Entity Setup
Planning for Entity Setup: Choosing the Right Jurisdiction for Small Businesses Abroad
Setting up an entity overseas can offer huge tax advantages—but only if you understand the rules. This article explores tax-efficient entity structures, cross-border pitfalls, and how recent legislation might impact your choices.
By NomadicTax Research Team • 6 min read • November 17, 2025
## What Defines an Entity Setup and Why It Matters
When businesses—or individuals—register an entity in a foreign jurisdiction, they’re making decisions that affect **liability, taxation, and long-term compliance**. You could opt to set up a corporation, limited liability company, or branch, depending on goals like access to local markets, favorable tax treaties, or legal protections.
## Key Considerations When Choosing a Jurisdiction
- **Corporate tax rate & incentives**: Look into regional incentives like R&D credits, reduced rates, or special zones. Some regions may offer more favorable rates for certain industries.
- **Double tax treaties**: These can prevent being taxed twice—once in the country of operation and again in your home country.
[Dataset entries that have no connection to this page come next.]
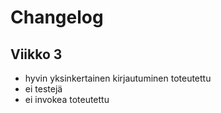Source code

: # Changelog

## Viikko 3
- hyvin yksinkertainen kirjautuminen toteutettu
- ei testejä
- ei invokea toteutettu
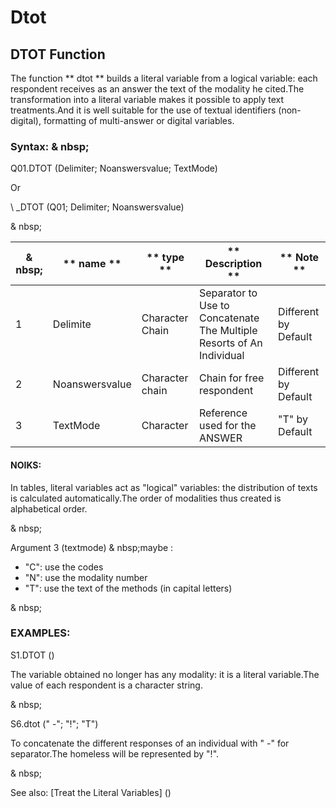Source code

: # Dtot

## DTOT Function

The function ** dtot ** builds a literal variable from a logical variable: each respondent receives as an answer the text of the modality he cited.The transformation into a literal variable makes it possible to apply text treatments.And it is well suitable for the use of textual identifiers (non-digital), formatting of multi-answer or digital variables.

### Syntax: & nbsp;

Q01.DTOT (Delimiter; Noanswersvalue; TextMode)

Or

\ _DTOT (Q01; Delimiter; Noanswersvalue)

& nbsp;

| & nbsp; | ** name ** | ** type ** | ** Description ** | ** Note ** |
| --- | --- | --- | --- | --- |
| &#49; | Delimite | Character Chain | Separator to Use to Concatenate The Multiple Resorts of An Individual | Different by Default |
| &#50; | Noanswersvalue | Character chain | Chain for free respondent | Different by Default |
| &#51; | TextMode | Character | Reference used for the ANSWER | "T" by Default |

#### NOIKS:

In tables, literal variables act as "logical" variables: the distribution of texts is calculated automatically.The order of modalities thus created is alphabetical order.

& nbsp;

Argument 3 (textmode) & nbsp;maybe :

* "C": use the codes
* "N": use the modality number
* "T": use the text of the methods (in capital letters)

& nbsp;

### EXAMPLES:

S1.DTOT ()

The variable obtained no longer has any modality: it is a literal variable.The value of each respondent is a character string.

& nbsp;

S6.dtot (" -"; "\!"; "T")

To concatenate the different responses of an individual with " -" for separator.The homeless will be represented by "\!".

& nbsp;

See also: [Treat the Literal Variables] (<Trellious Little Little.md>)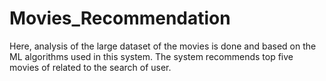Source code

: # Movies_Recommendation
Here, analysis of the large dataset of the movies is done and based on the ML algorithms used in this system. The system recommends top five movies of related to the search of user.
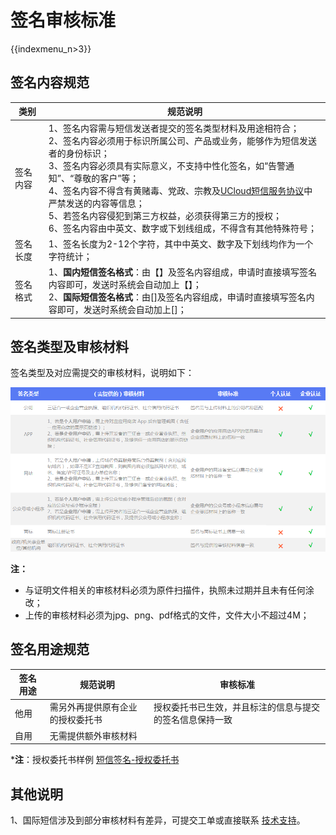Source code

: # 签名审核标准

{{indexmenu_n>3}}

## 签名内容规范

| 类别     | 规范说明                                                     |
| -------- | ------------------------------------------------------------ |
| 签名内容 | 1、签名内容需与短信发送者提交的签名类型材料及用途相符合；<br/>2、签名内容必须用于标识所属公司、产品或业务，能够作为短信发送者的身份标识；<br/>3、签名内容必须具有实际意义，不支持中性化签名，如“告警通知”、“尊敬的客户”等；<br/>4、签名内容不得含有黄赌毒、党政、宗教及<a href="/management_monitor/usms/introduction/service_level">UCloud短信服务协议</a>中严禁发送的内容等信息；<br/>5、若签名内容侵犯到第三方权益，必须获得第三方的授权；<br/>6、签名内容由中英文、数字或下划线组成，不得含有其他特殊符号； |
| 签名长度 | 1、签名长度为2-12个字符，其中中英文、数字及下划线均作为一个字符统计； |
| 签名格式 | 1、**国内短信签名格式**：由【】及签名内容组成，申请时直接填写签名内容即可，发送时系统会自动加上【】；<br/>2、**国际短信签名格式**：由[]及签名内容组成，申请时直接填写签名内容即可，发送时系统会自动加上[]； |



## 签名类型及审核材料

签名类型及对应需提交的审核材料，说明如下：

![image_USMS_短信签名及需提供材料](../../images/短信服务usms_签名类型与审核材料.png)

**注：**

  - 与证明文件相关的审核材料必须为原件扫描件，执照未过期并且未有任何涂改；
  - 上传的审核材料必须为jpg、png、pdf格式的文件，文件大小不超过4M；

## 签名用途规范

| **签名用途** | **规范说明**         | **审核标准**                     |
| -------- | ---------------- | ---------------------------- |
| 他用       | 需另外再提供原有企业的授权委托书 | 授权委托书已生效，并且标注的信息与提交的签名信息保持一致 |
| 自用       | 无需提供额外审核材料       |                              |

***注**：授权委托书样例 [短信签名-授权委托书](../../images/短信服务usms_授权委托书_样张.doc)

## 其他说明

1、国际短信涉及到部分审核材料有差异，可提交工单或直接联系
[技术支持](https://www.ucloud.cn/site/service.html)。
Treaties could also reduce withholding taxes on dividends, interest, or royalties.
- **Legal and regulatory burden**: The complexity/cost of setup, ongoing compliance, local audits, and licensing requirements vary widely.
- **Operational infrastructure**: Banking access, exchange controls, IP protection, and workforce availability all matter.
## Recent Legislative Trends to Watch
The U.S. *One, Big, Beautiful Bill Act* (OBBBA), enacted July 2025, includes changes affecting business setup and expense deductions: for example, it makes certain tax rate schedules permanent and adjusts the **section 179 expensing limit** for businesses. ([irs.gov](https://www.irs.gov/irb/2025-45_IRB?utm_source=openai))
Also, in the UK, rules around non-UK domiciled individuals have been overhauled (effective 6 April 2025). This shifts tax obligations from domicile-based to residence-based, greatly affecting how foreign trusts, estate planning, and off-shore income are taxed. ([gov.uk](https://www.gov.uk/government/publications/changes-to-the-taxation-of-non-uk-domiciled-individuals/technical-note-changes-to-the-taxation-of-non-uk-domiciled-individuals?utm_source=openai))
## Practical Strategies & Examples
- **U.S. corporation with foreign branch vs. foreign subsidiary**: Suppose a tech founder in the U.S. is considering Singapore. A foreign subsidiary might be taxed locally, with qualified dividends taxed back home—potentially offset by treaty benefits. Whereas a branch may lead to more U.S. taxable income and less treaty protection.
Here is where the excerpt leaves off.